Restate exactly the lines that run from the start of the records below to the line containing "有这样一群人，他们是一群富有", counting both ends, and nothing else; pictures stay out.

____________________

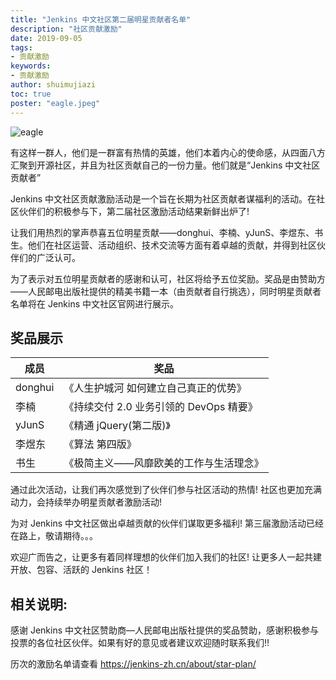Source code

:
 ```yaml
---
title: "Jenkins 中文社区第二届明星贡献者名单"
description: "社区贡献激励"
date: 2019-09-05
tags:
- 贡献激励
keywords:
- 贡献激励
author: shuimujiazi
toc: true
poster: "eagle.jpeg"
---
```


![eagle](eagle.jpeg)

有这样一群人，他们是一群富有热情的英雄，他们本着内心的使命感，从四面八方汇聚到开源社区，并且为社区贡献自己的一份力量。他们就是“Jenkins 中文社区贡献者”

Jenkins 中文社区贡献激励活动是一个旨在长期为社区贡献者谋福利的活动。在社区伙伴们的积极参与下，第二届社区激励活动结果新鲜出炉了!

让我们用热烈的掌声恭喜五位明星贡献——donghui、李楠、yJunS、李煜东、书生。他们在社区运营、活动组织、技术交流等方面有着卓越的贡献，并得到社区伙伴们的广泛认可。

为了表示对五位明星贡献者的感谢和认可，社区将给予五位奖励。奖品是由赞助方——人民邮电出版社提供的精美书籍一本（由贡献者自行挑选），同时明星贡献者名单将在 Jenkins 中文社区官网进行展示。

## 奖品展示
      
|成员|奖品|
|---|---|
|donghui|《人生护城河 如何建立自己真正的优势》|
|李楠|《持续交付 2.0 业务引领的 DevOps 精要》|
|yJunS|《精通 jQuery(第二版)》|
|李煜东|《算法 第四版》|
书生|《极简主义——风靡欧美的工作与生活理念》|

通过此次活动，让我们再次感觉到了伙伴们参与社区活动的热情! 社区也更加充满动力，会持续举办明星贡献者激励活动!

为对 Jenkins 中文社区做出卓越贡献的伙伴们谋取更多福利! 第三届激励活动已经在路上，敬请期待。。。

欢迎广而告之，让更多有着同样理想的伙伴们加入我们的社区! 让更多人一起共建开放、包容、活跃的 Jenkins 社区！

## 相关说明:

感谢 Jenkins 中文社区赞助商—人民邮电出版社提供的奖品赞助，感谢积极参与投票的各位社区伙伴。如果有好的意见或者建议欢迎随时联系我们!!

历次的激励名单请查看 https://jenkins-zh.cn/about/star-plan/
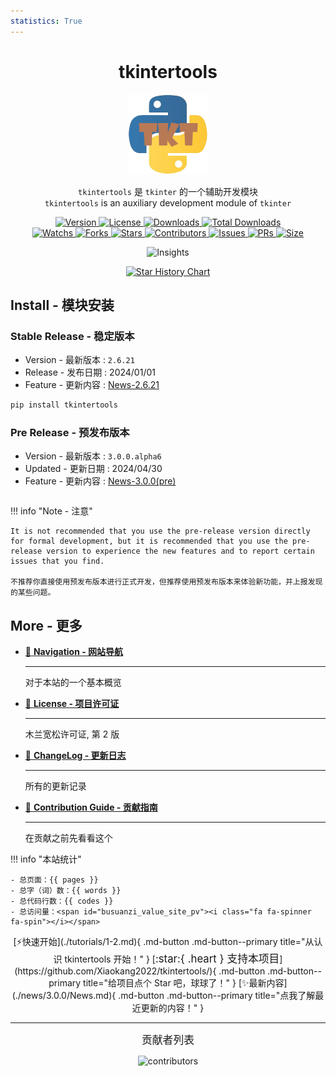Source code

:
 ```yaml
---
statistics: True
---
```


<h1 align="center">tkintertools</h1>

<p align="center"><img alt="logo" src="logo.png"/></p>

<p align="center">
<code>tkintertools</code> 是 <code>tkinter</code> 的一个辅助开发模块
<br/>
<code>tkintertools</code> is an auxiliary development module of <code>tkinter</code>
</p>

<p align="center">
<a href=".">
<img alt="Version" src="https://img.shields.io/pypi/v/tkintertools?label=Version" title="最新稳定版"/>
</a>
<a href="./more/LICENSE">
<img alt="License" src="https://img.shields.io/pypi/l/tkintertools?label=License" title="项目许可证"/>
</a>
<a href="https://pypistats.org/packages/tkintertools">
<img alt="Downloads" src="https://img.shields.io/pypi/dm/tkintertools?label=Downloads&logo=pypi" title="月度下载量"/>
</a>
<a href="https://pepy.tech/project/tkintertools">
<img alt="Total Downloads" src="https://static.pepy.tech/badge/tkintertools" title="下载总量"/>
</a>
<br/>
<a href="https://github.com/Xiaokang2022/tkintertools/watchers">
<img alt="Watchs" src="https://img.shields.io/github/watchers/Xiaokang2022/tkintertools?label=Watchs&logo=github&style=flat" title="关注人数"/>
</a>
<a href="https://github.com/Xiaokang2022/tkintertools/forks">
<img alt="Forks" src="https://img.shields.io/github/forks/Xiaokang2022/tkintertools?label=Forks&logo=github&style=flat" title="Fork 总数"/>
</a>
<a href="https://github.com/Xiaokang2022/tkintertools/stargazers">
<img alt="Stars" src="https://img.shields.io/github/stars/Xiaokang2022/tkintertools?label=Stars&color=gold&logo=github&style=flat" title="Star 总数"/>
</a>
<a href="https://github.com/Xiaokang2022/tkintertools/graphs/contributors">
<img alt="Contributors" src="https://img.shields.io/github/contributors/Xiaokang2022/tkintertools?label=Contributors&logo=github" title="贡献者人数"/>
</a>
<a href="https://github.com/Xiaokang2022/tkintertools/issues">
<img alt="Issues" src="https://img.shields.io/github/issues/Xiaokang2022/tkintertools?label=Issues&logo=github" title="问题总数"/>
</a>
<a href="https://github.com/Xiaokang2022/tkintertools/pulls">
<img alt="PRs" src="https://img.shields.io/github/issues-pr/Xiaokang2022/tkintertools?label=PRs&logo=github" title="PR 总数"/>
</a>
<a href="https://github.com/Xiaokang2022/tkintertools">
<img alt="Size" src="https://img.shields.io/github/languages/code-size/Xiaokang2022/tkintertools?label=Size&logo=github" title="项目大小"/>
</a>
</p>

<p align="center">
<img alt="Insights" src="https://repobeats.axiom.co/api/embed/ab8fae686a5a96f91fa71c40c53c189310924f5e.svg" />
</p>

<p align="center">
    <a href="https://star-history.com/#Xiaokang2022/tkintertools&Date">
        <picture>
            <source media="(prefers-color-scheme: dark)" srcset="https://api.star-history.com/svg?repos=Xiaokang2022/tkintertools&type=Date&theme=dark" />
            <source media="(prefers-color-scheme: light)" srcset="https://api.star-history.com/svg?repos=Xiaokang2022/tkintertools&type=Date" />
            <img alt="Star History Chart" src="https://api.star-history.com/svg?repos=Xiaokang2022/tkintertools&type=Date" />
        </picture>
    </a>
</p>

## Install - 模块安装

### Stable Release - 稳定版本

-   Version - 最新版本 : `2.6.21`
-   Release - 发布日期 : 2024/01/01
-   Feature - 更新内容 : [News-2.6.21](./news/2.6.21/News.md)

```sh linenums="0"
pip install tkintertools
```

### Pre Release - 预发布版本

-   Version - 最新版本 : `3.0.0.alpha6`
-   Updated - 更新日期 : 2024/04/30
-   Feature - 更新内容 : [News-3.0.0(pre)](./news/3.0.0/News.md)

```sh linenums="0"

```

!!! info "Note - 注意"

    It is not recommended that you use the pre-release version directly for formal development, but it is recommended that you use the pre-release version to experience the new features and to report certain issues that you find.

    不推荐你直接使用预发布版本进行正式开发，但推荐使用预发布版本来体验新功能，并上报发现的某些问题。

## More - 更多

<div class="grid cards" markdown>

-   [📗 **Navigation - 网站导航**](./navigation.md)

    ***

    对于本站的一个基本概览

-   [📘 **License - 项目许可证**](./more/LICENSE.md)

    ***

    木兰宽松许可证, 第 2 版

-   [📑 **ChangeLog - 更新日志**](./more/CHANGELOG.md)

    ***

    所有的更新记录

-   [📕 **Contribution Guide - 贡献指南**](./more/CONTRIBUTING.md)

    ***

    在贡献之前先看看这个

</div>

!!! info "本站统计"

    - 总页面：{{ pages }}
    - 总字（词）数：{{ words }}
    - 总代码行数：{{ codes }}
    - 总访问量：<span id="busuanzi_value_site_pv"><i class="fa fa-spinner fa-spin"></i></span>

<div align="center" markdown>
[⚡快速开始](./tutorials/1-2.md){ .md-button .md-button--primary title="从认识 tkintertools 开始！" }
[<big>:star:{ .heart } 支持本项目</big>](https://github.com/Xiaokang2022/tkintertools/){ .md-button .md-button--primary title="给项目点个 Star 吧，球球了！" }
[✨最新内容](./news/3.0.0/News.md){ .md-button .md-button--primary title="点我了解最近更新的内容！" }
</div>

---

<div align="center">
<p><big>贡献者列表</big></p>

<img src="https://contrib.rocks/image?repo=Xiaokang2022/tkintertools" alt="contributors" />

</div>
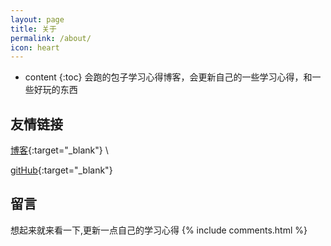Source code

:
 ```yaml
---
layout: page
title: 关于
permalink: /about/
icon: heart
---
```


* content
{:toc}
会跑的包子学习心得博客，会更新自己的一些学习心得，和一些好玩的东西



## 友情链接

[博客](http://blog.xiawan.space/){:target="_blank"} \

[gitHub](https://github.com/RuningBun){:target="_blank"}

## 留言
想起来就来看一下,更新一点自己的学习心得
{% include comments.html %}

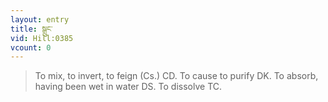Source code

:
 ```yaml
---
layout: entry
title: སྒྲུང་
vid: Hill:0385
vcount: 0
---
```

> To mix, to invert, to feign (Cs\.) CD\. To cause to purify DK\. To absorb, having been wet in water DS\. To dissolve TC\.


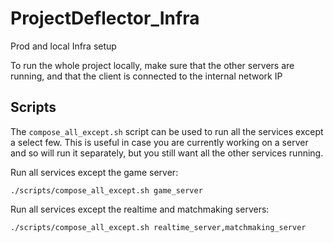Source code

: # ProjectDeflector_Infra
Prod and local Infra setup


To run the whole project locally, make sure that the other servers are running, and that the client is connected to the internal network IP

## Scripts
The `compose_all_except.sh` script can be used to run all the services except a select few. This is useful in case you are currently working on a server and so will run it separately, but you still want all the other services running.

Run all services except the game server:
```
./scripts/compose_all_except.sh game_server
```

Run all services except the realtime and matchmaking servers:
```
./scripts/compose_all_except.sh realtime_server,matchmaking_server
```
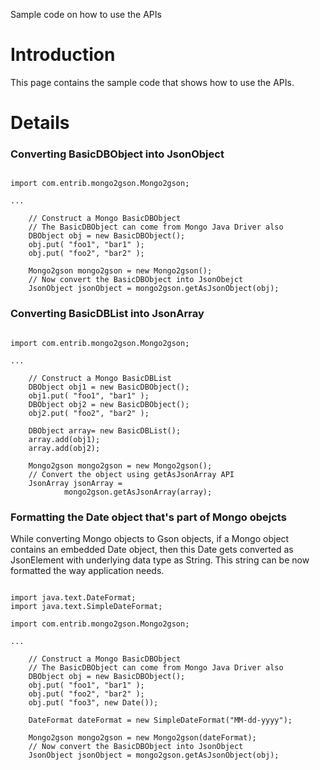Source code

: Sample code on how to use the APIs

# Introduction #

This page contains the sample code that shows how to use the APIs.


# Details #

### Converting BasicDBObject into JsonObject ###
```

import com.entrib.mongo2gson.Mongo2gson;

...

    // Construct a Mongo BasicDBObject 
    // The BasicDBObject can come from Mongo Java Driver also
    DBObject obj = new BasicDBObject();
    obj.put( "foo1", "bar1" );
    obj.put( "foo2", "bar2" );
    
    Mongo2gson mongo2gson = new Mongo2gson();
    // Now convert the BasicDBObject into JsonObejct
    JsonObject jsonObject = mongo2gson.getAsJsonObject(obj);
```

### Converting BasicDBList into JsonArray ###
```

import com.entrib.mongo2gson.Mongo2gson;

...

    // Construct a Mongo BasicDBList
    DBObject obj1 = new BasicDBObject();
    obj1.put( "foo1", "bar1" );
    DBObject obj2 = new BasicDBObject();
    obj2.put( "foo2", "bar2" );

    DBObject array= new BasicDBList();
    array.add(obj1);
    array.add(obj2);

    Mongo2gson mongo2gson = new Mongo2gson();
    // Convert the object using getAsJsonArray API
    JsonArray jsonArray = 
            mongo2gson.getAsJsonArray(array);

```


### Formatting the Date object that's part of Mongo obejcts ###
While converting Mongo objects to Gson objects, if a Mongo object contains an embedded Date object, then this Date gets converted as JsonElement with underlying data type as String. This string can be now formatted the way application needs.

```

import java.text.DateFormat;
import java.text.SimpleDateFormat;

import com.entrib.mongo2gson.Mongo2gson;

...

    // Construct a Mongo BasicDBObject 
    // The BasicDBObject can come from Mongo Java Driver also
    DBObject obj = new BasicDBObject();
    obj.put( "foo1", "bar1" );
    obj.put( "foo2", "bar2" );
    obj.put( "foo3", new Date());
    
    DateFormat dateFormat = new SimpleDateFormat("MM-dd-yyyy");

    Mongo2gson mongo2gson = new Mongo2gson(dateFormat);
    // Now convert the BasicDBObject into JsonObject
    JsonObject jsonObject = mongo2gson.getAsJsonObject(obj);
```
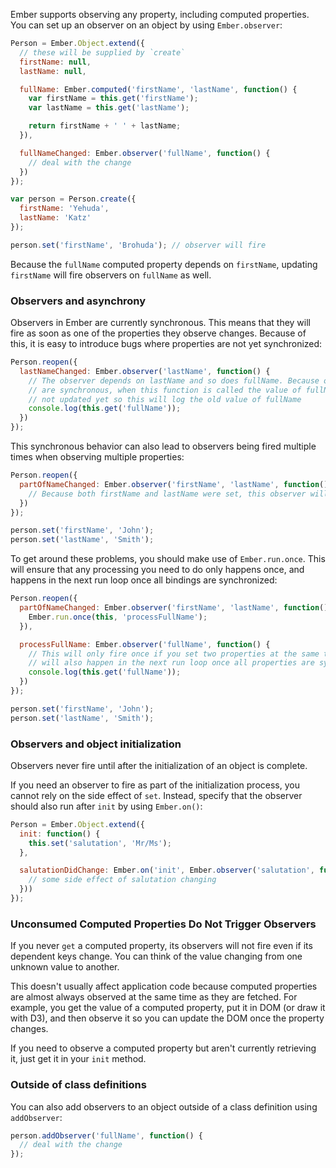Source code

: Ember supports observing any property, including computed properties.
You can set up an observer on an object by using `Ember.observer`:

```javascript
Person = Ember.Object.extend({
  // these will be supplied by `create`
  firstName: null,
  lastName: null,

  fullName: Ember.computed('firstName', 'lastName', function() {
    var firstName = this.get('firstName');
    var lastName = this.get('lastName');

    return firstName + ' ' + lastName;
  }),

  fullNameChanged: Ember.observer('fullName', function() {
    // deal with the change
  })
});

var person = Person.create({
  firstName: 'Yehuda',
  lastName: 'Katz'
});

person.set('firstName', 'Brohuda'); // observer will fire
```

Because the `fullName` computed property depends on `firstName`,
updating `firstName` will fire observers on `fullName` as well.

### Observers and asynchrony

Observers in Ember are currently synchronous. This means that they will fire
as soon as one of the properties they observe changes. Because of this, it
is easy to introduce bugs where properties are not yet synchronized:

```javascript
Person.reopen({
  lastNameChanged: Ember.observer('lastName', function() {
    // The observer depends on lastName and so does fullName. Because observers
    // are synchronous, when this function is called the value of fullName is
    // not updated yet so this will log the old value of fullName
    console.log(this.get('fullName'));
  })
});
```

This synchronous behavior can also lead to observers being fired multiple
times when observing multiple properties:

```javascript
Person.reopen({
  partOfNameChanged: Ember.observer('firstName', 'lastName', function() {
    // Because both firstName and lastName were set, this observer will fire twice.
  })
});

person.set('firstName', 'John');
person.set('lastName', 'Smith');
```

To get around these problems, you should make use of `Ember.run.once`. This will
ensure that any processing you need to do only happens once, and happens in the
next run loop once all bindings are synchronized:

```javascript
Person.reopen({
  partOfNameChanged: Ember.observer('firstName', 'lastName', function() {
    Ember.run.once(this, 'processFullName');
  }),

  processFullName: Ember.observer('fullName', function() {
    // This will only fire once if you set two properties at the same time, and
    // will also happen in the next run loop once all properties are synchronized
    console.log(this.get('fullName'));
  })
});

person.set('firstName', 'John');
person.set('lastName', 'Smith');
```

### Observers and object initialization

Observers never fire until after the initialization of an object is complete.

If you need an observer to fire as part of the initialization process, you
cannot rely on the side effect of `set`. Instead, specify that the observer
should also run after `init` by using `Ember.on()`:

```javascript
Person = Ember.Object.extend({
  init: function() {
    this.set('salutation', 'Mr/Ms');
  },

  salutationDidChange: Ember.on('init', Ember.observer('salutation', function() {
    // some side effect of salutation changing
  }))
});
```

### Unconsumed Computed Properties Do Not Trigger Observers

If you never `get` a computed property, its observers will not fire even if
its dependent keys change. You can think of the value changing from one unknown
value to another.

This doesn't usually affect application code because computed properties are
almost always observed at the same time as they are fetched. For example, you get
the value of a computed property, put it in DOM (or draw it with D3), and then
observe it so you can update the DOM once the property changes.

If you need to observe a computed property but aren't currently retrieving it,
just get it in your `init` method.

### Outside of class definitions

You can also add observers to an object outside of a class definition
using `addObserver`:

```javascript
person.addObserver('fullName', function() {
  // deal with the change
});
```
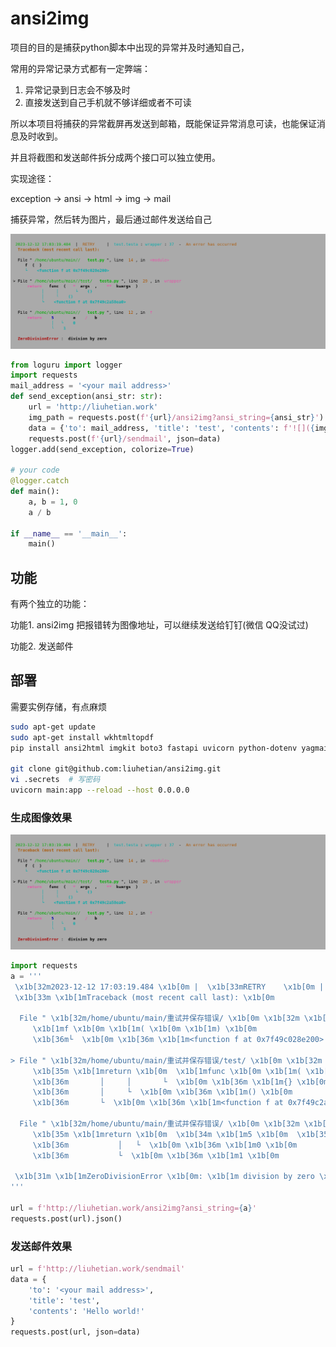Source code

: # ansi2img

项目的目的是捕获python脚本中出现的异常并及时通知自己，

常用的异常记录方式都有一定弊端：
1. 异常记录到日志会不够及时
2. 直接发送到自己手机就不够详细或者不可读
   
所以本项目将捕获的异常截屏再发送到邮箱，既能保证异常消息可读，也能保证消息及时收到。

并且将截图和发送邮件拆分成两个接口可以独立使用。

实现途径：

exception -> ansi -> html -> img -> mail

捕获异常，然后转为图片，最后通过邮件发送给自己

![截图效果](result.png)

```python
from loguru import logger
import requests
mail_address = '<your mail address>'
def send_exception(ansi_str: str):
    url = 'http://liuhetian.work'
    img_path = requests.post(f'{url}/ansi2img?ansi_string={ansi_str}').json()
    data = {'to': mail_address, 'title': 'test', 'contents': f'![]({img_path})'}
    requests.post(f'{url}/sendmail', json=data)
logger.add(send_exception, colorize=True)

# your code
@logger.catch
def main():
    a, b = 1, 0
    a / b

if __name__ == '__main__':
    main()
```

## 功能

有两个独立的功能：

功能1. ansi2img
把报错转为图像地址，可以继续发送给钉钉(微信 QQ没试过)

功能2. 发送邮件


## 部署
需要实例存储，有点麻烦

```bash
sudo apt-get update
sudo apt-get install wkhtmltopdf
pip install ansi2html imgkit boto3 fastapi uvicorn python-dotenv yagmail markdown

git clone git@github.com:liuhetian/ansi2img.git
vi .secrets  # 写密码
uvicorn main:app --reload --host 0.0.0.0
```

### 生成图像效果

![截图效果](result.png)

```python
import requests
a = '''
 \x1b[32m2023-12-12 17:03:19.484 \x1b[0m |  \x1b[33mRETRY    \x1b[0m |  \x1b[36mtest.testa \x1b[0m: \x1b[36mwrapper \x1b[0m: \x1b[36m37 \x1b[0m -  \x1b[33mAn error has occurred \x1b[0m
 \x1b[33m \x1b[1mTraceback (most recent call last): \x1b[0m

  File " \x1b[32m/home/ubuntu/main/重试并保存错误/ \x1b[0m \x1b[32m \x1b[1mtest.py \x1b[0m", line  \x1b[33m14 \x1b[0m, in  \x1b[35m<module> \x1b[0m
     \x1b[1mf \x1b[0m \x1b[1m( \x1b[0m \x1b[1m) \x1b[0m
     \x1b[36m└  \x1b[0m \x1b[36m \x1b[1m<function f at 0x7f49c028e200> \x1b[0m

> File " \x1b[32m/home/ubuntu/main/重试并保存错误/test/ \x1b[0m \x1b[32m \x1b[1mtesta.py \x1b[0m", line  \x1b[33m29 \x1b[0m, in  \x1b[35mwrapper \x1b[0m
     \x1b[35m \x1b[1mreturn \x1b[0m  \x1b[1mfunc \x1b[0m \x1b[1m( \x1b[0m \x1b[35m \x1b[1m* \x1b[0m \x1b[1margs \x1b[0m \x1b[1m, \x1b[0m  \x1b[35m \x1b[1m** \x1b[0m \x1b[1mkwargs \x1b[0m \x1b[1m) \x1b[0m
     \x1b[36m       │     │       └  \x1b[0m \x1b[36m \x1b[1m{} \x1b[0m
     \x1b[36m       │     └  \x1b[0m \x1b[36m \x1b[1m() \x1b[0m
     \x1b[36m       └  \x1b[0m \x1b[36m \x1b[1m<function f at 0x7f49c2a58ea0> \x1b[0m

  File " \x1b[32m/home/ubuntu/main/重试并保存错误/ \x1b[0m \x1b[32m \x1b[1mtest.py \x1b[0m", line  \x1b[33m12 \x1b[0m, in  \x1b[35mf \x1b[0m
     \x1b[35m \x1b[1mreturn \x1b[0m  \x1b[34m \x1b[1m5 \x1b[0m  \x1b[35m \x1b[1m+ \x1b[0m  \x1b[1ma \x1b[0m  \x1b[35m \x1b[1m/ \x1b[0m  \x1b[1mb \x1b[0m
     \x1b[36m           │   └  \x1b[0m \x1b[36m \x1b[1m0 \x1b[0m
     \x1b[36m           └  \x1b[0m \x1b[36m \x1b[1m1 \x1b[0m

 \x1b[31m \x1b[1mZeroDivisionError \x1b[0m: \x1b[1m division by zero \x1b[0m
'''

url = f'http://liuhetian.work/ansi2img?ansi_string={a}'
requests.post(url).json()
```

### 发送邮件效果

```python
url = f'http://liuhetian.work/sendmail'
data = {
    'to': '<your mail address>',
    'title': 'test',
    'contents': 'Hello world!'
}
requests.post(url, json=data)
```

____________________

Reply to the exercise:
Source code

:
 ```yaml
---
title: "Jenkins 中文社区第二届明星贡献者名单"
description: "社区贡献激励"
date: 2019-09-05
tags:
- 贡献激励
keywords:
- 贡献激励
author: shuimujiazi
toc: true
poster: "eagle.jpeg"
---
```


![eagle](eagle.jpeg)

有这样一群人，他们是一群富有热情的英雄，他们本着内心的使命感，从四面八方汇聚到开源社区，并且为社区贡献自己的一份力量。他们就是“Jenkins 中文社区贡献者”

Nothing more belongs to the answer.